Deciding how to integrate application data in a way that limits the impact of application changes can be a serious challenge. Direct, point-to-point integrations are efficient and can be implemented rapidly, but they ignore the notion of interface resiliency. To complicate matters, modes of data transport such as files or messages and whether the data crosses business domain boundaries expand the complexity of “normalizing” the information.
These challenges occur in both the Business-to-Business (B2B) and Application-To-Application (A2A) domains. In the B2B space, several data “standards” have emerged to help coordinate interoperability efforts such as ANSI X12 and UN/ECE EDIFACT from the EDI world and RosettaNet for XML content. Integrating to such standard formats limits the impact of application-level changes made by either partner.
In the A2A space, vendors have tried to solve interoperability within their own domains by exposing interfaces into their products. An example of this type of interface is the SAP IDoc format. However, these interfaces are one-sided “point solutions” in that they assist with integration into and out of the ERP, but do not take into account any connectivity to other “interfaces” within the enterprise A2A landscape.
Employing a common, intermediate data model for A2A integration can provide isolation from application interface changes in the same way that EDI isolates partners from application changes in a B2B context. Canonical structures are one of the most popular design patterns from the Enterprise Application Integration realm and can be beneficial to use. They provide a “library” of datasets that are typically a superset accommodating all of the content that we need across all interfaces.

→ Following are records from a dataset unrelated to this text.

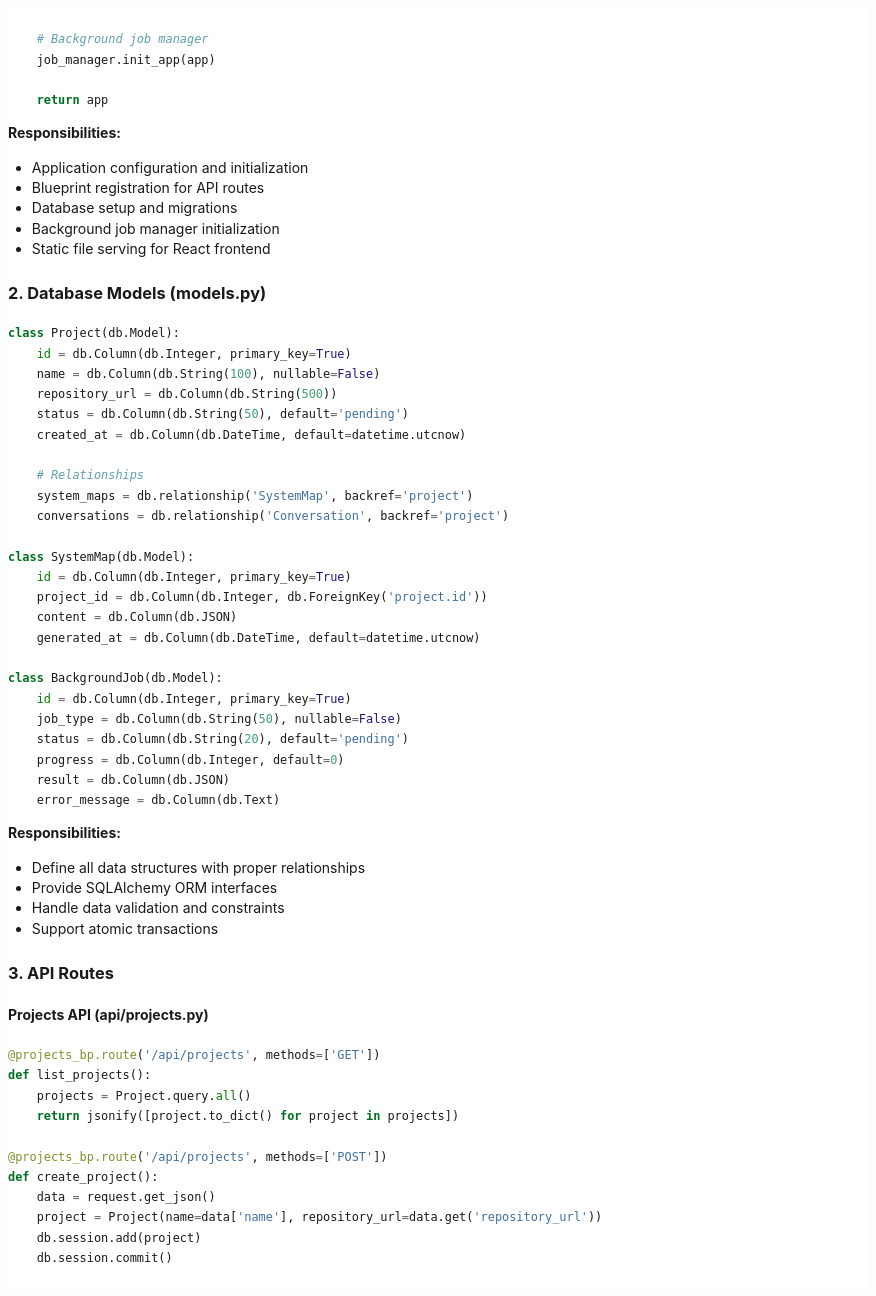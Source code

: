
 ```python
    
    # Background job manager
    job_manager.init_app(app)
    
    return app
```

**Responsibilities:**
- Application configuration and initialization
- Blueprint registration for API routes
- Database setup and migrations
- Background job manager initialization
- Static file serving for React frontend

### 2. Database Models (models.py)
```python
class Project(db.Model):
    id = db.Column(db.Integer, primary_key=True)
    name = db.Column(db.String(100), nullable=False)
    repository_url = db.Column(db.String(500))
    status = db.Column(db.String(50), default='pending')
    created_at = db.Column(db.DateTime, default=datetime.utcnow)
    
    # Relationships
    system_maps = db.relationship('SystemMap', backref='project')
    conversations = db.relationship('Conversation', backref='project')

class SystemMap(db.Model):
    id = db.Column(db.Integer, primary_key=True)
    project_id = db.Column(db.Integer, db.ForeignKey('project.id'))
    content = db.Column(db.JSON)
    generated_at = db.Column(db.DateTime, default=datetime.utcnow)

class BackgroundJob(db.Model):
    id = db.Column(db.Integer, primary_key=True)
    job_type = db.Column(db.String(50), nullable=False)
    status = db.Column(db.String(20), default='pending')
    progress = db.Column(db.Integer, default=0)
    result = db.Column(db.JSON)
    error_message = db.Column(db.Text)
```

**Responsibilities:**
- Define all data structures with proper relationships
- Provide SQLAlchemy ORM interfaces
- Handle data validation and constraints
- Support atomic transactions

### 3. API Routes

#### Projects API (api/projects.py)
```python
@projects_bp.route('/api/projects', methods=['GET'])
def list_projects():
    projects = Project.query.all()
    return jsonify([project.to_dict() for project in projects])

@projects_bp.route('/api/projects', methods=['POST'])
def create_project():
    data = request.get_json()
    project = Project(name=data['name'], repository_url=data.get('repository_url'))
    db.session.add(project)
    db.session.commit()
    
```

There are several approaches that we can leverage to create a canonical model:
(1) Design a continually-evolving superset of data items
(2) Create a set of base documents and add supplements to handle unique cases
(3) Repurpose an industry standard such as EDI for internal integration
So, which is best? Actually, all three methods have been implemented successfully over the years. The interesting observation is that there is no “silver-bullet” that stands out as the clear “best practice”. Whichever method we choose depends on our implementation requirements.
For the superset option (1), we need to be able to design data sets that encompass a union of all use cases. This results in record formats that contain a large number of columns and, in most cases, quite a few empty fields for each record at any given time. The extra fields could increase transport time and memory requirements during processing. Another negative impact is that periodic changes to the canonical schema can disable integrations that are based on them.
To mitigate the “dead space” in the records, the base document approach (2) works nicely, allowing the base document to be sufficiently populated and supplements “joined” for connection-specific data extensions. This is an efficient design but adds a layer of complexity in that the supplement records are “linked”.
The third option is to leverage the “groupthink” that created industry standards such as EDI (X12 or EDIFACT) and map to/from those formats (3). Generally, this approach accommodates all of the data needed and provides a well-documented framework for most integration needs.
Up to this point, I have been touting the value of canonical models and while they are a good practice, the right tooling can level the playing field for point-to-point integrations. Consider a schema-based migration tool that provides a mechanism to convert integration maps from an old source/target schema to an updated version. Converting integration maps is reduced to “mapping” between the old and new schemas. The actual data maps can be mechanically updated in a predictable and reliable fashion. This approach could change our perspective of how we look at integration design and choose the option that truly works best for our needs.
The canonical approach is dictionary-mediated mapping in which the mediation occurs at runtime, and the schema-based migration approach is dictionary-mediated mapping with the mediation occurring at design-time. They are equally flexible approaches, but the latter requires fewer maps and transformations, so both implementation time and execution time can be faster.
To facilitate integration, take a step back and think about how data moves into, within and out of your enterprise landscape. Remember, the only true constant is change…so design your systems to accommodate and embrace change. The small upfront investment in time will pay big dividends when change comes knocking on your door…typically in the form of customer requests.